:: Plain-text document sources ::
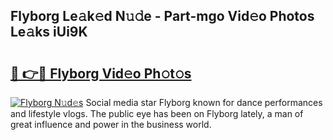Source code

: ## Flyborg Le𝚊k𝚎d N𝚞𝚍e - Part-mgo Vid𝚎o Photos Le𝚊ks iUi9K

# <h2><a href="http://fbdqgqf.evod.top/?m=Flyborg">🔗 👉🔴 Flyborg Vid𝚎o Ph𝚘t𝚘s</a></h2>

[![Flyborg N𝚞d𝚎s](https://i.imgur.com/8V9OHl7.gif)](http://fbdqgqf.evod.top/?m=Flyborg)
Social media star Flyborg known for dance performances and lifestyle vlogs. The public eye has been on Flyborg lately, a man of great influence and power in the business world. 
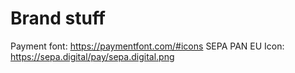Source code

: # Brand stuff

Payment font: https://paymentfont.com/#icons
SEPA PAN EU Icon: https://sepa.digital/pay/sepa.digital.png
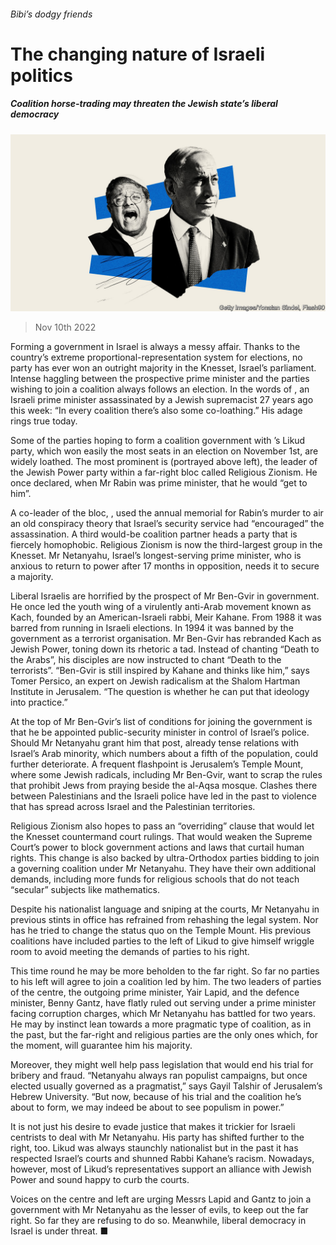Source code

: ###### Bibi’s dodgy friends

# The changing nature of Israeli politics 

##### Coalition horse-trading may threaten the Jewish state’s liberal democracy 

![image](images/20221112_MAD001.jpg) 

> Nov 10th 2022 

Forming a government in Israel is always a messy affair. Thanks to the country’s extreme proportional-representation system for elections, no party has ever won an outright majority in the Knesset, Israel’s parliament. Intense haggling between the prospective prime minister and the parties wishing to join a coalition always follows an election. In the words of , an Israeli prime minister assassinated by a Jewish supremacist 27 years ago this week: “In every coalition there’s also some co-loathing.” His adage rings true today.

Some of the parties hoping to form a coalition government with ’s Likud party, which won easily the most seats in an election on November 1st, are widely loathed. The most prominent is (portrayed above left), the leader of the Jewish Power party within a far-right bloc called Religious Zionism. He once declared, when Mr Rabin was prime minister, that he would “get to him”.

A co-leader of the bloc, , used the annual memorial for Rabin’s murder to air an old conspiracy theory that Israel’s security service had “encouraged” the assassination. A third would-be coalition partner heads a party that is fiercely homophobic. Religious Zionism is now the third-largest group in the Knesset. Mr Netanyahu, Israel’s longest-serving prime minister, who is anxious to return to power after 17 months in opposition, needs it to secure a majority. 

Liberal Israelis are horrified by the prospect of Mr Ben-Gvir in government. He once led the youth wing of a virulently anti-Arab movement known as Kach, founded by an American-Israeli rabbi, Meir Kahane. From 1988 it was barred from running in Israeli elections. In 1994 it was banned by the government as a terrorist organisation. Mr Ben-Gvir has rebranded Kach as Jewish Power, toning down its rhetoric a tad. Instead of chanting “Death to the Arabs”, his disciples are now instructed to chant “Death to the terrorists”. “Ben-Gvir is still inspired by Kahane and thinks like him,” says Tomer Persico, an expert on Jewish radicalism at the Shalom Hartman Institute in Jerusalem. “The question is whether he can put that ideology into practice.”

At the top of Mr Ben-Gvir’s list of conditions for joining the government is that he be appointed public-security minister in control of Israel’s police. Should Mr Netanyahu grant him that post, already tense relations with Israel’s Arab minority, which numbers about a fifth of the population, could further deteriorate. A frequent flashpoint is Jerusalem’s Temple Mount, where some Jewish radicals, including Mr Ben-Gvir, want to scrap the rules that prohibit Jews from praying beside the al-Aqsa mosque. Clashes there between Palestinians and the Israeli police have led in the past to violence that has spread across Israel and the Palestinian territories. 

Religious Zionism also hopes to pass an “overriding” clause that would let the Knesset countermand court rulings. That would weaken the Supreme Court’s power to block government actions and laws that curtail human rights. This change is also backed by ultra-Orthodox parties bidding to join a governing coalition under Mr Netanyahu. They have their own additional demands, including more funds for religious schools that do not teach “secular” subjects like mathematics.

Despite his nationalist language and sniping at the courts, Mr Netanyahu in previous stints in office has refrained from rehashing the legal system. Nor has he tried to change the status quo on the Temple Mount. His previous coalitions have included parties to the left of Likud to give himself wriggle room to avoid meeting the demands of parties to his right.

This time round he may be more beholden to the far right. So far no parties to his left will agree to join a coalition led by him. The two leaders of parties of the centre, the outgoing prime minister, Yair Lapid, and the defence minister, Benny Gantz, have flatly ruled out serving under a prime minister facing corruption charges, which Mr Netanyahu has battled for two years. He may by instinct lean towards a more pragmatic type of coalition, as in the past, but the far-right and religious parties are the only ones which, for the moment, will guarantee him his majority. 

Moreover, they might well help pass legislation that would end his trial for bribery and fraud. “Netanyahu always ran populist campaigns, but once elected usually governed as a pragmatist,” says Gayil Talshir of Jerusalem’s Hebrew University. “But now, because of his trial and the coalition he’s about to form, we may indeed be about to see populism in power.”

It is not just his desire to evade justice that makes it trickier for Israeli centrists to deal with Mr Netanyahu. His party has shifted further to the right, too. Likud was always staunchly nationalist but in the past it has respected Israel’s courts and shunned Rabbi Kahane’s racism. Nowadays, however, most of Likud’s representatives support an alliance with Jewish Power and sound happy to curb the courts.

Voices on the centre and left are urging Messrs Lapid and Gantz to join a government with Mr Netanyahu as the lesser of evils, to keep out the far right. So far they are refusing to do so. Meanwhile, liberal democracy in Israel is under threat. ■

:: Problem statement ::
Exactly one number is wanted in reply: the count of lines above that hold the string "evod".

:: Response ::
2